Your task is to copy each line of the material that includes "server".
▬▬▬▬▬▬▬▬▬▬
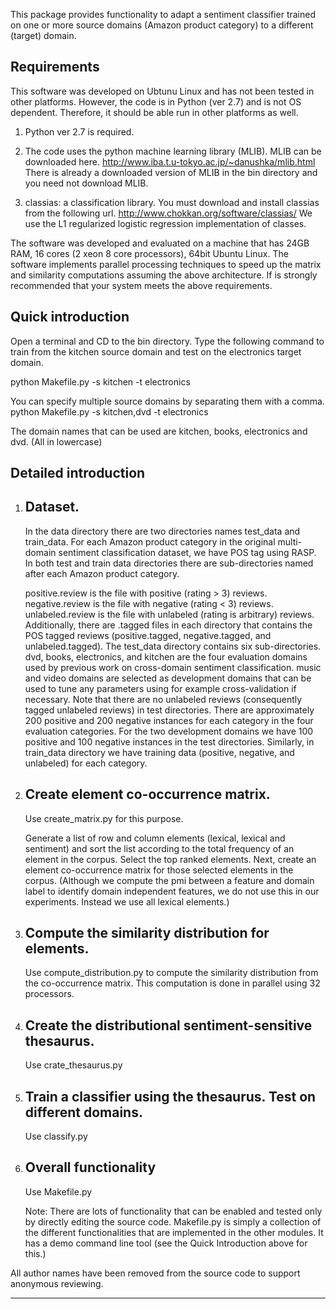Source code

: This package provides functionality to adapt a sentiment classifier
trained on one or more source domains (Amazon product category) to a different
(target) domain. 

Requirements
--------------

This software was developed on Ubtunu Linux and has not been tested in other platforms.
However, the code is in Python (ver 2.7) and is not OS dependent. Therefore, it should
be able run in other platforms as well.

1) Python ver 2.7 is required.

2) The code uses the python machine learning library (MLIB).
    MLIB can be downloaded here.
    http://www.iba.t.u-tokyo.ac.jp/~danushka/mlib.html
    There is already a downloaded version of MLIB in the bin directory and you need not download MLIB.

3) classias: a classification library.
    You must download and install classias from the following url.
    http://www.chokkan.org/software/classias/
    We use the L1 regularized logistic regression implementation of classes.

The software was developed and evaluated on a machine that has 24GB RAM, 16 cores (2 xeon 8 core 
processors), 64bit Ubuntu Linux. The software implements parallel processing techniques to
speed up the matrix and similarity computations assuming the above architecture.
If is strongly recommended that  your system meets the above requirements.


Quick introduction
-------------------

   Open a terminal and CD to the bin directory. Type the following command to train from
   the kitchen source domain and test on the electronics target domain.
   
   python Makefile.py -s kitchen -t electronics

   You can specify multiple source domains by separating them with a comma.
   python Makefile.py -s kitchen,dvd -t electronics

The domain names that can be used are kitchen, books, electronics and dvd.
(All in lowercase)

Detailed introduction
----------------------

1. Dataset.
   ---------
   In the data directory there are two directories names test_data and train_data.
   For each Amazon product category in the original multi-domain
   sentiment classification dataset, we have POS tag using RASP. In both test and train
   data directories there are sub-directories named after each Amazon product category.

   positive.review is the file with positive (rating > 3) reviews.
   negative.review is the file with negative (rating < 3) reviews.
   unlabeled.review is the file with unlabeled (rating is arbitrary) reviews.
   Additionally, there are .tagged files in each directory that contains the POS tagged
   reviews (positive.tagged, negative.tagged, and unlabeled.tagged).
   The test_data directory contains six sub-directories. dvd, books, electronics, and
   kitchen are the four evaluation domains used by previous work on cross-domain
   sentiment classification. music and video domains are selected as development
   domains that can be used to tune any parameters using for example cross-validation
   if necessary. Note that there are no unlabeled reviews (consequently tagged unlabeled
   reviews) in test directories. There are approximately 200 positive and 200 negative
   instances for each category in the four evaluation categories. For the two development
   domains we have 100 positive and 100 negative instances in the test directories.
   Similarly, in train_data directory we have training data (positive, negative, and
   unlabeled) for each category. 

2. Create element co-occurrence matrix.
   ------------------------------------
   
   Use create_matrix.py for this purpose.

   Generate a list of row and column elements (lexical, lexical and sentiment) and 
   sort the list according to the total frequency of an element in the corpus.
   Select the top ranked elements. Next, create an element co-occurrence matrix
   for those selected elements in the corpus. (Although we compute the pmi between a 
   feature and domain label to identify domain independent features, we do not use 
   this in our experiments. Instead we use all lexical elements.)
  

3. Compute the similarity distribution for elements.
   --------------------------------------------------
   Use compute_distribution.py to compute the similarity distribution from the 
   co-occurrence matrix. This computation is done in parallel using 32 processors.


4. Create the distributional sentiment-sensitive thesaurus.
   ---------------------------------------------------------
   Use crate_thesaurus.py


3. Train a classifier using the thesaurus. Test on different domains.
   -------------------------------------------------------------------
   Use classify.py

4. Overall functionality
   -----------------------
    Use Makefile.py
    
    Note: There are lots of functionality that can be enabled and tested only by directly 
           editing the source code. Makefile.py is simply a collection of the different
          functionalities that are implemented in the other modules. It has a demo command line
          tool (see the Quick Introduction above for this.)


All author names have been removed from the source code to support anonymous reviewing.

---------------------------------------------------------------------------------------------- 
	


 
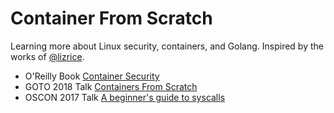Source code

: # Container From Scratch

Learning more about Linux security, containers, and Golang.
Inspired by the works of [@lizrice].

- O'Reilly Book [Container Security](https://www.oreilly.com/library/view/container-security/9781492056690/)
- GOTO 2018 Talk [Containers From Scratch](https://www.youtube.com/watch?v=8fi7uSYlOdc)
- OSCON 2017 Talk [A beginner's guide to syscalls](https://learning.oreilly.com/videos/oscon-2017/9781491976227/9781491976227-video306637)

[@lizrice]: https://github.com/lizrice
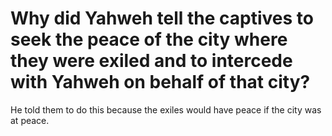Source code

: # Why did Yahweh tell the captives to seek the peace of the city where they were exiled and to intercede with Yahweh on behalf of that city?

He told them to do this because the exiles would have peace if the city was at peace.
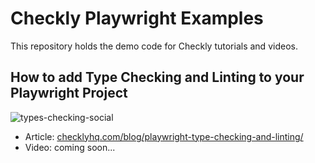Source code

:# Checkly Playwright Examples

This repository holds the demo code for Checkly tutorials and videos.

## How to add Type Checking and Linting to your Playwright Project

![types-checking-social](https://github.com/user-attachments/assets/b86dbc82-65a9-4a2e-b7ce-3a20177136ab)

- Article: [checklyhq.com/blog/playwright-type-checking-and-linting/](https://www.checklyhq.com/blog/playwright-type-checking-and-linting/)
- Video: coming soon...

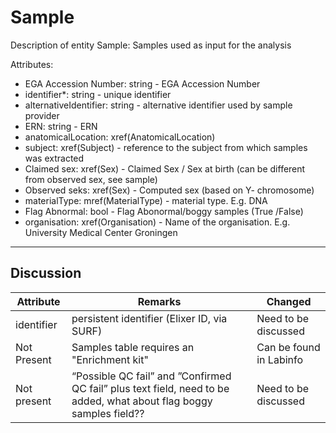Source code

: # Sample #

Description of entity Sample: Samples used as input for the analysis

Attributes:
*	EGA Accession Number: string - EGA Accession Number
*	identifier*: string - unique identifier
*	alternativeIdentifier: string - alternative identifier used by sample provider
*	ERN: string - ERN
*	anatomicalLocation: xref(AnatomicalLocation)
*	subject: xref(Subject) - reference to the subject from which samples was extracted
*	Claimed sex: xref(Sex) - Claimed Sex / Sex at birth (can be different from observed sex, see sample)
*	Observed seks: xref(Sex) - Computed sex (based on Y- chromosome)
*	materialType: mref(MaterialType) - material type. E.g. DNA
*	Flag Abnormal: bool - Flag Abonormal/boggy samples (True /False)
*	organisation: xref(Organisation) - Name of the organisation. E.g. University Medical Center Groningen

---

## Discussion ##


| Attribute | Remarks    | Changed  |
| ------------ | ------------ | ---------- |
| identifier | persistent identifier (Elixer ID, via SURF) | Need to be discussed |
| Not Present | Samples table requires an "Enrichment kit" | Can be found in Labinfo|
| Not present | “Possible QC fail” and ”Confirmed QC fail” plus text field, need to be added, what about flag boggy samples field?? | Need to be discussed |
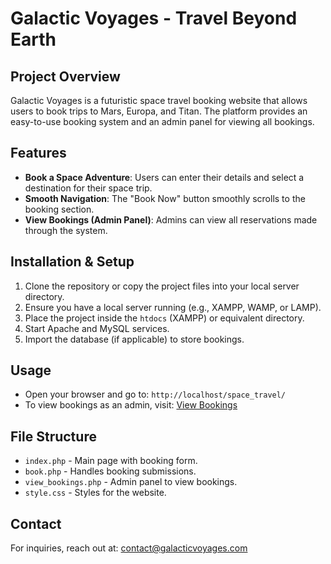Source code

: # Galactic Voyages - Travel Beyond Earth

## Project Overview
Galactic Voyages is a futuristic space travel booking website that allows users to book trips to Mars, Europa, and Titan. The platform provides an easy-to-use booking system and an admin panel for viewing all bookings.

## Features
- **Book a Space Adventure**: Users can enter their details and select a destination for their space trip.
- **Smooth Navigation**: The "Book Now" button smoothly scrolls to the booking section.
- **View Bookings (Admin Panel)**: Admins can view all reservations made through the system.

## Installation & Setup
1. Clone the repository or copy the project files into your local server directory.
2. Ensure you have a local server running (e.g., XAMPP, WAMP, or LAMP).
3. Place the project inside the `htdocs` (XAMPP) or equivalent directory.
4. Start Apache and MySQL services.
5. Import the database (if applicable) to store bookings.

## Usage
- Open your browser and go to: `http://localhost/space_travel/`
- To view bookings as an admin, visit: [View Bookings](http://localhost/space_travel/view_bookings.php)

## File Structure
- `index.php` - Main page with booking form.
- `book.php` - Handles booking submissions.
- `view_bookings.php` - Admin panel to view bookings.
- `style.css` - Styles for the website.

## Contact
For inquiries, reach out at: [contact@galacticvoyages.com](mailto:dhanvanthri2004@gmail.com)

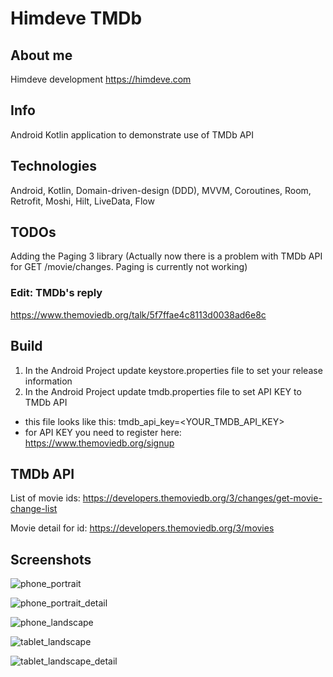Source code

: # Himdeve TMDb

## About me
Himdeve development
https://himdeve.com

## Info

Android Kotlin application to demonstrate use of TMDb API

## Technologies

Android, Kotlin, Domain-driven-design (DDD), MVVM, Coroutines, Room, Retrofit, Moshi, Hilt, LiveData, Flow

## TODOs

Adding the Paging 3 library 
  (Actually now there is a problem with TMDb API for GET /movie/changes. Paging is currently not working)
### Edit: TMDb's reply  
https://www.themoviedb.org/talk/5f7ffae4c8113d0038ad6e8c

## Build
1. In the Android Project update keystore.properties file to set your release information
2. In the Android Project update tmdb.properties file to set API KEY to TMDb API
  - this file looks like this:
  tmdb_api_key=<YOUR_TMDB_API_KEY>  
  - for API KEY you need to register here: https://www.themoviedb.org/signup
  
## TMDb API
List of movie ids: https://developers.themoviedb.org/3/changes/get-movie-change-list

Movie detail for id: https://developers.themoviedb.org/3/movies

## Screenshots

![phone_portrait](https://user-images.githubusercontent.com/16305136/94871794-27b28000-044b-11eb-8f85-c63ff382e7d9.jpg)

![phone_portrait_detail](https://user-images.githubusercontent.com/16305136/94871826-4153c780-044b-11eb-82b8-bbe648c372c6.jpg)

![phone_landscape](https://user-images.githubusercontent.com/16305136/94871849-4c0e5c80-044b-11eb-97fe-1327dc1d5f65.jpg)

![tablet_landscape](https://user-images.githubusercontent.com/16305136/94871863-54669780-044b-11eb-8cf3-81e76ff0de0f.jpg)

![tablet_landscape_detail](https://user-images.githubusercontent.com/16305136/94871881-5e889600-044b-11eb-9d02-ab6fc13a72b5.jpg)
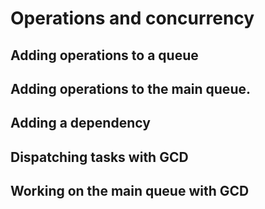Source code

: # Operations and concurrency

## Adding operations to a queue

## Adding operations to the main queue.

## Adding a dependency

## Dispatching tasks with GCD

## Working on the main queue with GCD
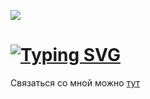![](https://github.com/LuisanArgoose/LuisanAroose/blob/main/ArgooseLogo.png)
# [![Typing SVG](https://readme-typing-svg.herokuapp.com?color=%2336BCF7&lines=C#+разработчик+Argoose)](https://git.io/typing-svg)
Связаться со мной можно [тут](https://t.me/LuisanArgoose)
▬▬▬▬▬▬▬▬▬▬
Result of the exercise
1. Clone the repository or copy the project files into your local server directory.
2. Ensure you have a local server running (e.g., XAMPP, WAMP, or LAMP).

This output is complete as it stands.